Immunologic Responses in Infants with Asthma and Bronchiolitis.
- Author:
Eun Ho LEE
1
;
Seung Jun KIM
;
Jung Yeon SHIM
;
Hye Lim JUNG
;
Moon Soo PARK
;
Dong Hyuk KEUM
Author Information
1. Department of Pediatrics, School of Medicine, Sungkyunkwan University, Kangbuk Samsung Hospital, Seoul, Korea.

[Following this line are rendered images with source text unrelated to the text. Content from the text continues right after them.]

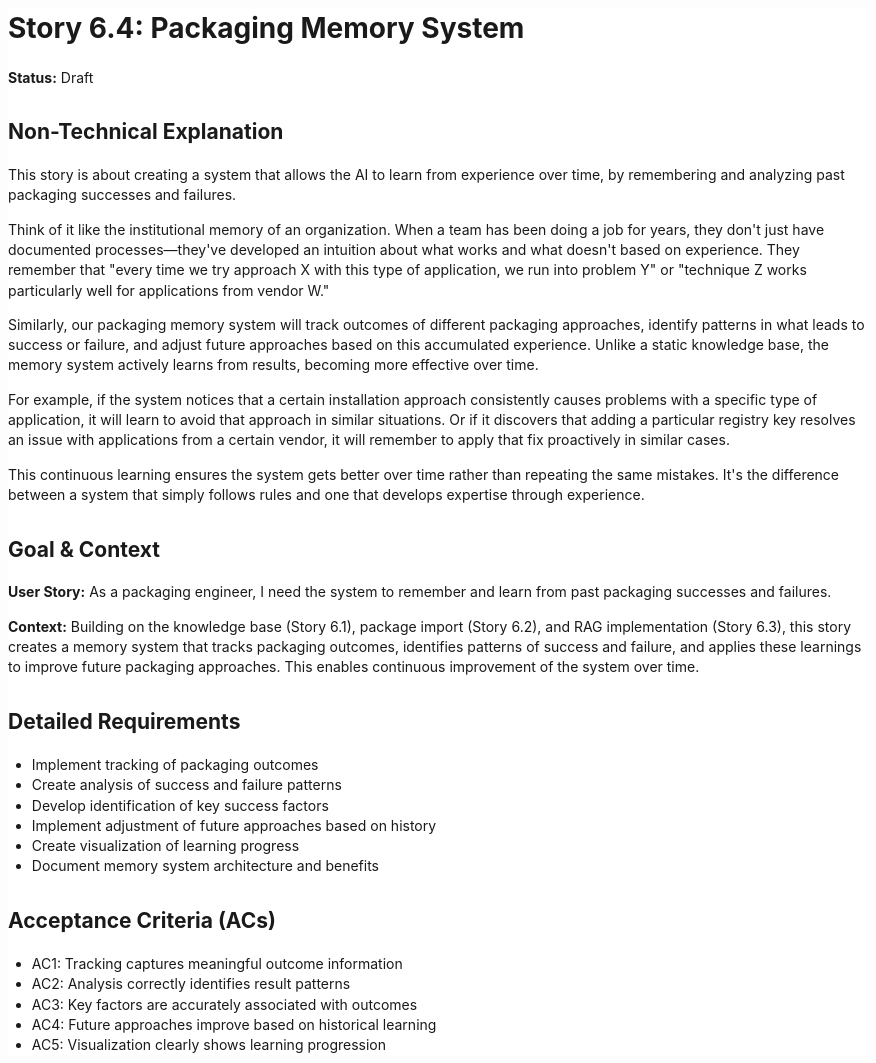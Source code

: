 # Story 6.4: Packaging Memory System

**Status:** Draft

## Non-Technical Explanation

This story is about creating a system that allows the AI to learn from experience over time, by remembering and analyzing past packaging successes and failures.

Think of it like the institutional memory of an organization. When a team has been doing a job for years, they don't just have documented processes—they've developed an intuition about what works and what doesn't based on experience. They remember that "every time we try approach X with this type of application, we run into problem Y" or "technique Z works particularly well for applications from vendor W."

Similarly, our packaging memory system will track outcomes of different packaging approaches, identify patterns in what leads to success or failure, and adjust future approaches based on this accumulated experience. Unlike a static knowledge base, the memory system actively learns from results, becoming more effective over time.

For example, if the system notices that a certain installation approach consistently causes problems with a specific type of application, it will learn to avoid that approach in similar situations. Or if it discovers that adding a particular registry key resolves an issue with applications from a certain vendor, it will remember to apply that fix proactively in similar cases.

This continuous learning ensures the system gets better over time rather than repeating the same mistakes. It's the difference between a system that simply follows rules and one that develops expertise through experience.

## Goal & Context

**User Story:** As a packaging engineer, I need the system to remember and learn from past packaging successes and failures.

**Context:** Building on the knowledge base (Story 6.1), package import (Story 6.2), and RAG implementation (Story 6.3), this story creates a memory system that tracks packaging outcomes, identifies patterns of success and failure, and applies these learnings to improve future packaging approaches. This enables continuous improvement of the system over time.

## Detailed Requirements

- Implement tracking of packaging outcomes
- Create analysis of success and failure patterns
- Develop identification of key success factors
- Implement adjustment of future approaches based on history
- Create visualization of learning progress
- Document memory system architecture and benefits

## Acceptance Criteria (ACs)

- AC1: Tracking captures meaningful outcome information
- AC2: Analysis correctly identifies result patterns
- AC3: Key factors are accurately associated with outcomes
- AC4: Future approaches improve based on historical learning
- AC5: Visualization clearly shows learning progression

- Publication Type:Original Article
- Keywords:
Infantile asthma;
Bronchiolitis;
IL-4;
sICAM-1
- MeSH:
Asthma*;
Bronchiolitis*;
Eosinophils;
Humans;
Infant*;
Intercellular Adhesion Molecule-1;
Interleukin-4;
Respiratory Sounds;
Respiratory Syncytial Viruses
- From:Pediatric Allergy and Respiratory Disease
2002;12(1):18-26
- CountryRepublic of Korea
- Language:Korean
-
Abstract:
PURPOSE: Respiratory syncytial virus (RSV) is the most common etiologic agent of acute bronchiolitis in infancy, and has been regarded as a possible cause of hyperreactive airway disease later in childhood. This study was performed to compare the immunologic responses between infantile asthma and bronchiolitis and to evaluate whether these immunologic responses can be useful markers to predict the development of subsequent wheezing. METHODS: We analyzed the serum concentrations of interleukin-4 (IL-4) and soluble intercellular adhesion molecule-1 (sICAM-1) from 29 infantile asthmatics, 13 infants with bronchiolitis, and 19 non-atopic controls. RSV infection was confirmed with indirect immunofluorescent staining and viral culture. RESULTS: Serum concentrations of IL-4 and sICAM-1 were significantly higher in infants with asthma compared with infants with those of controls. Peripheral blood eosinophils were significantly decreased in RSV positive bronchiolitis, but there were no differences in the serum concentrations of IL-4 and sICAM-1 between the infants with and without RSV infection. Serum concentrations of IL-4 and sICAM-1 in the first wheezing episode were higher in infants with persistent wheezing than those without. CONCLUSION: There are significant differences in immunologic responses between infantile asthma and bronchiolitis, and the serum IL-4 and sICAM-1 levels in the first wheezing episode may be used as a marker to predict the development of subsequent wheezing.